• [PROMPT]: Of the records that follow, copy only the lines from the line containing "Zeige, dass $1+i, 2+i, 3, 3+2i, 7$" to the line containing "- $h(3+2i) = 13$ ist Primzahl", both included, exactly as written.

Dataset entries
= = = =

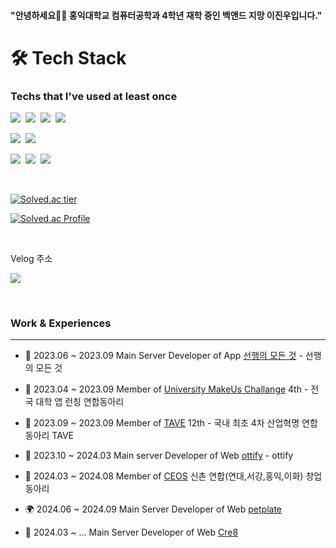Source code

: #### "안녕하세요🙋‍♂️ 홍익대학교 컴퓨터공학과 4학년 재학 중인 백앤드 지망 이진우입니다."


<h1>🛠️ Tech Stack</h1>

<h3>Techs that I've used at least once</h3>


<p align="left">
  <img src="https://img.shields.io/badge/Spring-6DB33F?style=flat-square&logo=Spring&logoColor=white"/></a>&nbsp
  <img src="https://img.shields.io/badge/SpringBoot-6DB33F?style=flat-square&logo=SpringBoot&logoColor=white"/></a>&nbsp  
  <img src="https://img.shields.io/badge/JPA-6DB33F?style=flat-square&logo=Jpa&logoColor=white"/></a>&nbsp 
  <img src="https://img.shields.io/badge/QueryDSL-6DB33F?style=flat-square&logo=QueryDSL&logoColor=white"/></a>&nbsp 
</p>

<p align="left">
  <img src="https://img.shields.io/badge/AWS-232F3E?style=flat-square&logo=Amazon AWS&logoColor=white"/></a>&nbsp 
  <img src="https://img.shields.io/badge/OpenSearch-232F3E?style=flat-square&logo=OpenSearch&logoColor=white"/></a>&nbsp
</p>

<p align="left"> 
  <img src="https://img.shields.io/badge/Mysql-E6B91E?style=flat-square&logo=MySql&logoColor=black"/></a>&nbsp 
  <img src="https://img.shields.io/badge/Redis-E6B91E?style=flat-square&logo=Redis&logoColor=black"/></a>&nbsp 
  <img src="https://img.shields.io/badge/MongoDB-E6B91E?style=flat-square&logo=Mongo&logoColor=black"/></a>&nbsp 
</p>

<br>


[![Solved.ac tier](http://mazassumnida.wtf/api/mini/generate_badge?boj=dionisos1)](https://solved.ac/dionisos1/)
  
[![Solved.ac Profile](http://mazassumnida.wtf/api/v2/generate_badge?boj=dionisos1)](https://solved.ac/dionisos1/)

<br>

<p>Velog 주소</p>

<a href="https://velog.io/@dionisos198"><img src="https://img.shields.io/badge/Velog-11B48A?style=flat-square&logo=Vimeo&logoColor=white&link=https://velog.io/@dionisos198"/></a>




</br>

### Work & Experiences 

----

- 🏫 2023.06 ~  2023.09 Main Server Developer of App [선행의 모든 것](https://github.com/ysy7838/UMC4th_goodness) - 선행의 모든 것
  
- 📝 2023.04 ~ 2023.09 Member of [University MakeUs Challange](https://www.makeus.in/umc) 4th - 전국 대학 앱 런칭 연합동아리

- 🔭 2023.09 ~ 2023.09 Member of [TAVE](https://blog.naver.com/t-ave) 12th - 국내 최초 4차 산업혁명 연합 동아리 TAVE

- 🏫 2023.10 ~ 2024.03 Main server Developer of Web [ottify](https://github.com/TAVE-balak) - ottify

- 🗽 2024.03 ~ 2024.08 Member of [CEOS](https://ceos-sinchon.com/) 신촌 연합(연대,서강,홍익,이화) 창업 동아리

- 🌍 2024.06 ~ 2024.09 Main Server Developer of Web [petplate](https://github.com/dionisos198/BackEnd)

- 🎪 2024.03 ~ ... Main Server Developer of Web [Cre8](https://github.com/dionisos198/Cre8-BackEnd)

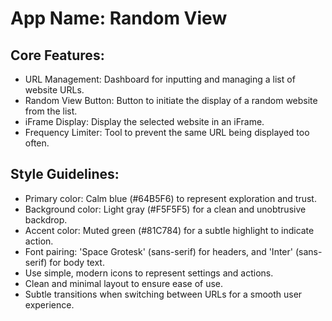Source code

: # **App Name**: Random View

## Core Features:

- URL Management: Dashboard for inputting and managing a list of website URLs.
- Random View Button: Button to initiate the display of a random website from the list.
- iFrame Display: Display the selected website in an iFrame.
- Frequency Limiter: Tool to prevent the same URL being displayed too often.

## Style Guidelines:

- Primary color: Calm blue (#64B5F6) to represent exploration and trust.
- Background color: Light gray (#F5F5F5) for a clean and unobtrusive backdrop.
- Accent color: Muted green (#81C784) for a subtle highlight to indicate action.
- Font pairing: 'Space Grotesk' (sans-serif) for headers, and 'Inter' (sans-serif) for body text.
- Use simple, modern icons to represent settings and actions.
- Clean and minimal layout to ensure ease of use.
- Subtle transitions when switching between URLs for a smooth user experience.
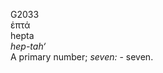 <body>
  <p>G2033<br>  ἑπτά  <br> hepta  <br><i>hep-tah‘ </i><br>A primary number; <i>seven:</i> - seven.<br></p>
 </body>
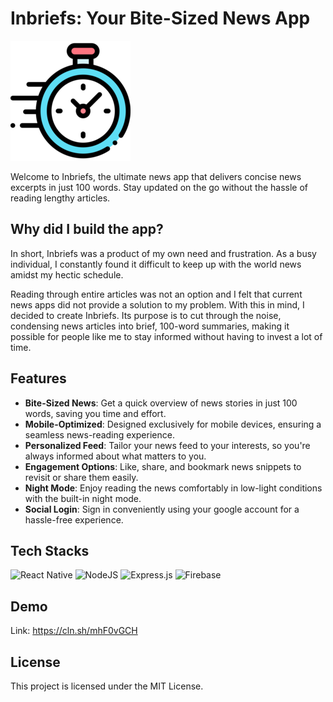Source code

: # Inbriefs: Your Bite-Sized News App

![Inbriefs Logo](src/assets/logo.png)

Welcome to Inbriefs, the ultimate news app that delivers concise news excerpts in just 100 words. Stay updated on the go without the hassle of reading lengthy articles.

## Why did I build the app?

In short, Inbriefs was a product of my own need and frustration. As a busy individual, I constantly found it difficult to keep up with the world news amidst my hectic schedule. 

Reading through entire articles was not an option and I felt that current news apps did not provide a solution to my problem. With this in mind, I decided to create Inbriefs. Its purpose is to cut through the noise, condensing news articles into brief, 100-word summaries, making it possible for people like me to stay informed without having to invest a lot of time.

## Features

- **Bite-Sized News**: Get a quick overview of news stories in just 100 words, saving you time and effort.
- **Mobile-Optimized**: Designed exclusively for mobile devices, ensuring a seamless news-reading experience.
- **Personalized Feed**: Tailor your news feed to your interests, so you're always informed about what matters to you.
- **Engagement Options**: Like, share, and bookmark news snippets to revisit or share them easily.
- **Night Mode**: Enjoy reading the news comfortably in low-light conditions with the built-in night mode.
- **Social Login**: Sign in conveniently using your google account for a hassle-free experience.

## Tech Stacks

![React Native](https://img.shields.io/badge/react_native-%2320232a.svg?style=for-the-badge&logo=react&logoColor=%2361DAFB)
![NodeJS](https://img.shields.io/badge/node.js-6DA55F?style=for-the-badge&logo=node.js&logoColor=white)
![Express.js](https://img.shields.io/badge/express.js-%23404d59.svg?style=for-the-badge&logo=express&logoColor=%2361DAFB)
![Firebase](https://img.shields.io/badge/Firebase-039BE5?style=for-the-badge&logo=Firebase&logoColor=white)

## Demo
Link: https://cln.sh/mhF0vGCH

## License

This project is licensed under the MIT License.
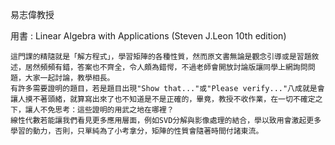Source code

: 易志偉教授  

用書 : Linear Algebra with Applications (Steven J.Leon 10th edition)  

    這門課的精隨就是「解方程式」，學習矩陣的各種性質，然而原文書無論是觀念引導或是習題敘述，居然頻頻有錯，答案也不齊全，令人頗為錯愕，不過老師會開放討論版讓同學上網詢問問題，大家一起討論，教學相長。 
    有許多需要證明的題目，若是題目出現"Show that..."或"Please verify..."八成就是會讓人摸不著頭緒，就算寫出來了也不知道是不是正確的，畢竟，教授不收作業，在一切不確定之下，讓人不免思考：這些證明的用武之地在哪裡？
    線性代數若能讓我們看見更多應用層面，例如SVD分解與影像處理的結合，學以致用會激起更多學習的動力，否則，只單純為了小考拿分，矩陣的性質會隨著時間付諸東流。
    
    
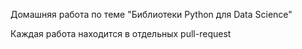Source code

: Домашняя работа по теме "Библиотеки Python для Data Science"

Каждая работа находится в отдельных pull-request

= = = =

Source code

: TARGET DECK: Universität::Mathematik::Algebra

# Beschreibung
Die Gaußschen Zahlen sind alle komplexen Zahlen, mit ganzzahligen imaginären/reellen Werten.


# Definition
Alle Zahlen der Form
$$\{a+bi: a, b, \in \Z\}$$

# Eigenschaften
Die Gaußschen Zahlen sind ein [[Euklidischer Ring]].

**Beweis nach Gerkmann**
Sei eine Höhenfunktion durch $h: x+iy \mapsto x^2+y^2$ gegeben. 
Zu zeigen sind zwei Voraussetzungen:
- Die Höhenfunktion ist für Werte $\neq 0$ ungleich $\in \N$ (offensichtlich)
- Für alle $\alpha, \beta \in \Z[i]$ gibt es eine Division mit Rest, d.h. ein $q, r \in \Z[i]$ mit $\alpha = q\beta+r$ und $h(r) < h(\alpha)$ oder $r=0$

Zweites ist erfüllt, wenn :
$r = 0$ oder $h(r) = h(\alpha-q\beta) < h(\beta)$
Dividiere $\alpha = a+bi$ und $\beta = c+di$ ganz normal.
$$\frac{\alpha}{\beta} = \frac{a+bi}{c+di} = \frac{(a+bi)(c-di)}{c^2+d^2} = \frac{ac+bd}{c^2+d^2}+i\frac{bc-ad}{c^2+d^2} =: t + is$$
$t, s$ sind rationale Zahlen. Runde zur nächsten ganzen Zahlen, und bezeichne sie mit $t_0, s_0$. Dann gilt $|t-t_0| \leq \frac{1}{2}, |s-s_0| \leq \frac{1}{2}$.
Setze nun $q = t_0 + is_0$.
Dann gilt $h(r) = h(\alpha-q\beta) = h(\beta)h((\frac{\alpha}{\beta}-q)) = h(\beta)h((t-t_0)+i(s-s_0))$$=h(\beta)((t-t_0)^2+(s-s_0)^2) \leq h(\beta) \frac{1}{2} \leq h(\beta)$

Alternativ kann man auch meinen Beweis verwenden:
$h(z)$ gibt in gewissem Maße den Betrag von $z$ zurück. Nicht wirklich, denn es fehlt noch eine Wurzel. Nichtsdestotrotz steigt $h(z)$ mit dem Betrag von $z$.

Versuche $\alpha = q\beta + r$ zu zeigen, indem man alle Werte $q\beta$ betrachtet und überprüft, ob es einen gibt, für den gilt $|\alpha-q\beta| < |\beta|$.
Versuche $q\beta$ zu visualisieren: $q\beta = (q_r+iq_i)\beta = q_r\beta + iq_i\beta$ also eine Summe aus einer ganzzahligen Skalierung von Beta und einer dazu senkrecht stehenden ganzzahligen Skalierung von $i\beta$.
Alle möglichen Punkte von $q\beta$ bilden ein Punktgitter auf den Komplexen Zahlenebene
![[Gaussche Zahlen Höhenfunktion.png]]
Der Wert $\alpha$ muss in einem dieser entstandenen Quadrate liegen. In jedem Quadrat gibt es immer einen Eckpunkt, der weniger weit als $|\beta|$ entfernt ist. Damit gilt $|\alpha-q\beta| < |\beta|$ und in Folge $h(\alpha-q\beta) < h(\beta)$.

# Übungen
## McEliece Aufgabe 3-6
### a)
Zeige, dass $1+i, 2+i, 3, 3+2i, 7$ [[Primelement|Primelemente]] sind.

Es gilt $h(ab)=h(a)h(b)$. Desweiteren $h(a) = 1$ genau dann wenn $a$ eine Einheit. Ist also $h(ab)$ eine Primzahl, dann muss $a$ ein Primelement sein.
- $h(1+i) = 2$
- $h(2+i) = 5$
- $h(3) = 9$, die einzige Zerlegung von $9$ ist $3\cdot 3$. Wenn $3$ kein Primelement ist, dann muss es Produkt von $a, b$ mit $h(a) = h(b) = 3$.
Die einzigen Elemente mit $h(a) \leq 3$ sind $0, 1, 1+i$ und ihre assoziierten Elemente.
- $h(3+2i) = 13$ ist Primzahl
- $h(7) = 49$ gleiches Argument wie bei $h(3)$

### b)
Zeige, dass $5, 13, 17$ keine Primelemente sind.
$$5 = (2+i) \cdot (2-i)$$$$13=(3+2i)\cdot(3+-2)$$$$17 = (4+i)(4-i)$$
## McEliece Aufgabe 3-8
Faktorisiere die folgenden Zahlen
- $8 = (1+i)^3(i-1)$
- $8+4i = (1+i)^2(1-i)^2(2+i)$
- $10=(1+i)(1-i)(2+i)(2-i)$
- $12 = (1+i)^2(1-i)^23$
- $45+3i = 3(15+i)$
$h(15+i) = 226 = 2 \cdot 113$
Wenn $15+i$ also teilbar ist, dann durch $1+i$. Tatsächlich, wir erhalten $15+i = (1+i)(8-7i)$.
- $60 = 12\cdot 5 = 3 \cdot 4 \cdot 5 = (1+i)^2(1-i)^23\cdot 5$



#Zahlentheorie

= = = =

• [RESPONSE TO THIS EXERCISE]:
Zeige, dass $1+i, 2+i, 3, 3+2i, 7$ [[Primelement|Primelemente]] sind.

Es gilt $h(ab)=h(a)h(b)$. Desweiteren $h(a) = 1$ genau dann wenn $a$ eine Einheit. Ist also $h(ab)$ eine Primzahl, dann muss $a$ ein Primelement sein.
- $h(1+i) = 2$
- $h(2+i) = 5$
- $h(3) = 9$, die einzige Zerlegung von $9$ ist $3\cdot 3$. Wenn $3$ kein Primelement ist, dann muss es Produkt von $a, b$ mit $h(a) = h(b) = 3$.
Die einzigen Elemente mit $h(a) \leq 3$ sind $0, 1, 1+i$ und ihre assoziierten Elemente.
- $h(3+2i) = 13$ ist Primzahl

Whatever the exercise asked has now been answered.